Quant à Marguerite Duras, auteur polygraphié, la relation biographique, c’est-à-dire le rapport biographe-biographié, est intéressante surtout si l’on tient compte d’une troisième instance : le lecteur. Dans cette perspective, on se demande si la biographie peut-être considérée comme un effet de lecture. Certainement, car certains lecteurs durassiens se transforment en biographes et confirment ainsi les propos de Wolfgang Iser sur la théorie de l’impact de l’œuvre sur le lecteur 1902 . De quoi s’agit-il plus précisément ? Mais d’abord, pourquoi écrire la biographie de Duras alors qu’elle dit que son œuvre suffit ? Bien plus, cette entreprise est plurielle, car les gestes biographiques à leur insu tournent, hasard ou non, autour du chiffre sept. Rien de surprenant, pourrait-on dire. La notoriété durassienne ne prête pas uniquement à la caricature ou au pastiche. Elle représente aussi un grand défi pour les admirateurs et surtout pour les biographes, dont l’entreprise se veut un hommage à l’écrivain. Duras en prend conscience d’ailleurs, lorsqu’elle dit à Pierre Assouline : « C’est normal qu’on en écrive sur les gens dont on parle beaucoup. Mais là, ça m’ennuie. Parce que je me reconnais beaucoup plus dans mes livres que dans toute biographie. » 1903
Par ailleurs, il faut noter que Duras n’est pas tout à fait réfractaire à l’idée qu’on écrive sa biographie. Elle ne procède pas au tri méthodique des documents personnels et n’organise pas sa propre mémoire posthume, avec un soin quasiment maniaque, comme le fait Yourcenar pour sa biographe Josyane Savigneau. Duras ne réagit pas non plus comme T. S. Eliot, qui refuse la biographie officielle et décrète l’embargo familial sur les documents originaux et les manuscrits. Elle est loin aussi de l’attitude de Henry James qui, comme le note Martine Boyer-Weimann, va le plus loin dans le déni du biographique : dans une lettre qu’il adresse à son neveu et futur garant de ses dispositions testamentaires, il proclame son « horreur » à l’égard de l’impiété commise par ceux qui s’en prendraient à sa dépouille symbolique 1904 .
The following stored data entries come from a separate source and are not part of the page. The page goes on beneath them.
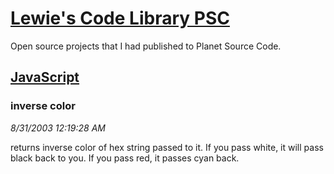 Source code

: # [Lewie's Code Library PSC](../../README.md)

Open source projects that I had published to Planet Source Code.

## [JavaScript](../README.md)

### inverse color

*8/31/2003 12:19:28 AM*

returns inverse color of hex string passed to it. If you pass white, it will pass black back to you. If you pass red, it passes cyan back.


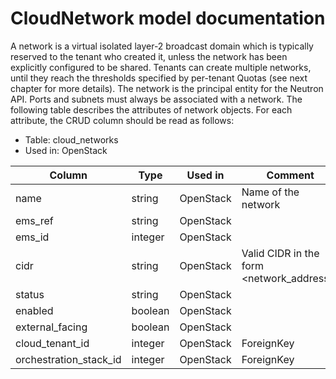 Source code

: ---
---
# CloudNetwork model documentation

A network is a virtual isolated layer-2 broadcast domain which is typically reserved to the tenant who created it, unless the network has been explicitly configured to be shared. Tenants can create multiple networks, until they reach the thresholds specified by per-tenant Quotas (see next chapter for more details). The network is the principal entity for the Neutron API. Ports and subnets must always be associated with a network. The following table describes the attributes of network objects. For each attribute, the CRUD column should be read as follows:

* Table: cloud_networks
* Used in: OpenStack

| Column                 | Type      | Used in   | Comment |
| ---------------------- | --------- | --------- | ------- |
| name                   | string    | OpenStack | Name of the network |
| ems_ref                | string    | OpenStack |         |
| ems_id                 | integer   | OpenStack |         |
| cidr                   | string    | OpenStack | Valid CIDR in the form <network_address>/<prefix> |
| status                 | string    | OpenStack |         |
| enabled                | boolean   | OpenStack |         |
| external_facing        | boolean   | OpenStack |         |
| cloud_tenant_id        | integer   | OpenStack | ForeignKey |
| orchestration_stack_id | integer   | OpenStack | ForeignKey |
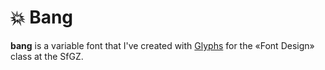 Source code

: # 💥 Bang

**bang** is a variable font that I've created with [Glyphs](https://glyphsapp.com/) for the «Font Design» class at the SfGZ.
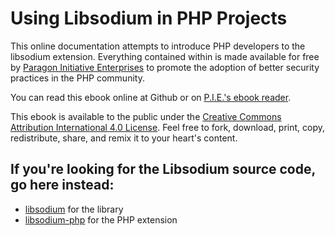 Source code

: # Using Libsodium in PHP Projects

This online documentation attempts to introduce PHP developers to the libsodium
extension. Everything contained within is made available for free by [Paragon Initiative Enterprises](https://paragonie.com)
to promote the adoption of better security practices in the PHP community.

You can read this ebook online at Github or on [P.I.E.'s ebook reader](https://paragonie.com/book/pecl-libsodium).

This ebook is available to the public under the [Creative Commons Attribution International 4.0 License](https://creativecommons.org/licenses/by/4.0).
Feel free to fork, download, print, copy, redistribute, share, and remix it to
your heart's content.

## If you're looking for the Libsodium source code, go here instead:

* [libsodium](https://github.com/jedisct1/libsodium) for the library
* [libsodium-php](https://github.com/jedisct1/libsodium-php) for the PHP extension
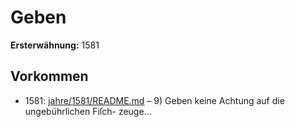 # Geben

**Ersterwähnung:** 1581

## Vorkommen
- 1581: [jahre/1581/README.md](../jahre/1581/README.md) – 9) Geben keine Achtung auf die ungebührlichen Fiſch-
zeuge...
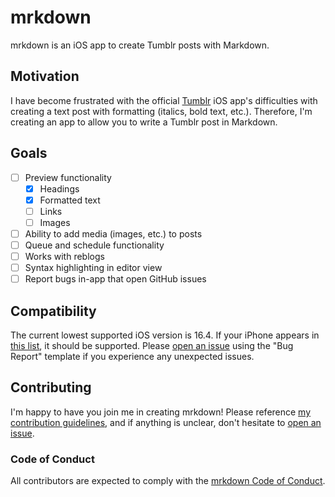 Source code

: # mrkdown

mrkdown is an iOS app to create Tumblr posts with Markdown.

## Motivation

I have become frustrated with the official [Tumblr](https://tumblr.com) iOS 
app's difficulties with creating a text post with formatting (italics, 
bold text, etc.). Therefore, I'm creating an app to allow you to write a Tumblr 
post in Markdown.

## Goals

* [ ] Preview functionality
  * [x] Headings
  * [x] Formatted text
  * [ ] Links
  * [ ] Images
* [ ] Ability to add media (images, etc.) to posts
* [ ] Queue and schedule functionality
* [ ] Works with reblogs
* [ ] Syntax highlighting in editor view
* [ ] Report bugs in-app that open GitHub issues

## Compatibility

The current lowest supported iOS version is 16.4. If your iPhone appears in
[this list](https://support.apple.com/guide/iphone/supported-models-iphe3fa5df43/16.0/ios/16.0),
it should be supported. Please
[open an issue](https://github.com/tweakdeveloper/mrkdown/issues/new/choose)
using the "Bug Report" template if you experience any unexpected issues.

## Contributing

I'm happy to have you join me in creating mrkdown! Please reference
[my contribution guidelines](CONTRIBUTING.md), and if anything is unclear,
don't hesitate to
[open an issue](https://github.com/tweakdeveloper/mrkdown/issues/new/choose).

### Code of Conduct

All contributors are expected to comply with the
[mrkdown Code of Conduct](CODE_OF_CONDUCT.md).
Duras ne proclame pas l’interdit antibiographique à son insu, mais en même temps elle n’encourage pas non plus ceux qui veulent s’aventurer à dévoiler le mystère de sa vie. Elle fascine le lecteur, l’émeut, l’agace, le provoque, le rend curieux, s’oppose parfois à l’idée de biographie, mais elle cultive la même ambiguïté qui la caractérise dans ses aveux publics, ainsi que dans ses écrits, en déposant de son vivant ses archives à l’IMEC. Comment faut-il interpréter son geste ? Défie-t-elle la postérité ? Veut-elle tester et connaître la manière dont elle-même est connue de ses contemporains ? Elle ne collabore que très peu à la réalisation de sa biographie et, quand elle le fait, elle brouille les pistes pour mettre en déroute les intéressés. Les uns plus ambitieux que les autres dans leurs entreprises, les biographes durassiens, surtout les deux derniers, Laure Adler et Jean Vallier, partent à la recherche de la vérité.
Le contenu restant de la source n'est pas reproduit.